Exercise instructions: Among the entries below, please show each line that carries the word "where".

■ ■ ■ ■

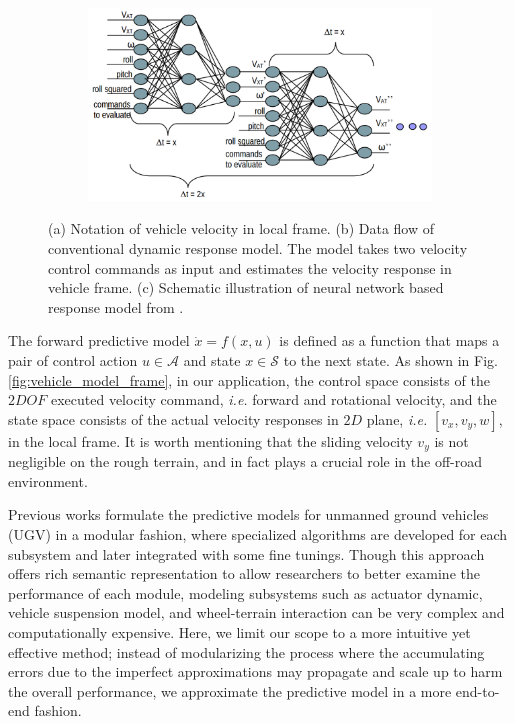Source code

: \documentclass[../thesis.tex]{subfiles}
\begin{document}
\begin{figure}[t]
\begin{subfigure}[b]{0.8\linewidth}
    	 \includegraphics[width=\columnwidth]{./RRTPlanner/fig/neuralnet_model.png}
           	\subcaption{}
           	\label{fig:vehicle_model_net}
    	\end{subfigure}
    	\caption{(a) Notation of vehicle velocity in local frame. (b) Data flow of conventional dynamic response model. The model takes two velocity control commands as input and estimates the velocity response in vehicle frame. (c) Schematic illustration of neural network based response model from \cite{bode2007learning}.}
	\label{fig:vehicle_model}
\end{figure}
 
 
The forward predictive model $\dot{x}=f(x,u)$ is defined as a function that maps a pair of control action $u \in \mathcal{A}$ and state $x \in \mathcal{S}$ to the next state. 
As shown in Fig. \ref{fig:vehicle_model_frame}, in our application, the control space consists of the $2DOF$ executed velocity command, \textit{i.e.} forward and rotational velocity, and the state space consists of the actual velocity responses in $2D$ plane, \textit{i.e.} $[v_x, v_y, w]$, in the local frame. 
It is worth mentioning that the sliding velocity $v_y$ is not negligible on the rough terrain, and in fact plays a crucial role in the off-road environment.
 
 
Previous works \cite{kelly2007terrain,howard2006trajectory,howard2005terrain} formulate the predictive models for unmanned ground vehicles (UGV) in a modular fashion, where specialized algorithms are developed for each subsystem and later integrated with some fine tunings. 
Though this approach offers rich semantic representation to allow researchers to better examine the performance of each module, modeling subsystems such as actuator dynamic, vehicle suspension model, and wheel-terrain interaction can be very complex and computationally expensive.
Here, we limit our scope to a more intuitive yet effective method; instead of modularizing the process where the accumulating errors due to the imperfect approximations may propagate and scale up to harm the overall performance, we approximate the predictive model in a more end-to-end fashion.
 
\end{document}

■ ■ ■ ■

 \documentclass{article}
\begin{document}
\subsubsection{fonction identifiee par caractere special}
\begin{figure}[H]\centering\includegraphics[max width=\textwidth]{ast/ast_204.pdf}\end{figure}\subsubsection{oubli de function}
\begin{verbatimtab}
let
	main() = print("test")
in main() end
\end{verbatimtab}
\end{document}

■ ■ ■ ■

Task output:
Previous works \cite{kelly2007terrain,howard2006trajectory,howard2005terrain} formulate the predictive models for unmanned ground vehicles (UGV) in a modular fashion, where specialized algorithms are developed for each subsystem and later integrated with some fine tunings. 
Here, we limit our scope to a more intuitive yet effective method; instead of modularizing the process where the accumulating errors due to the imperfect approximations may propagate and scale up to harm the overall performance, we approximate the predictive model in a more end-to-end fashion.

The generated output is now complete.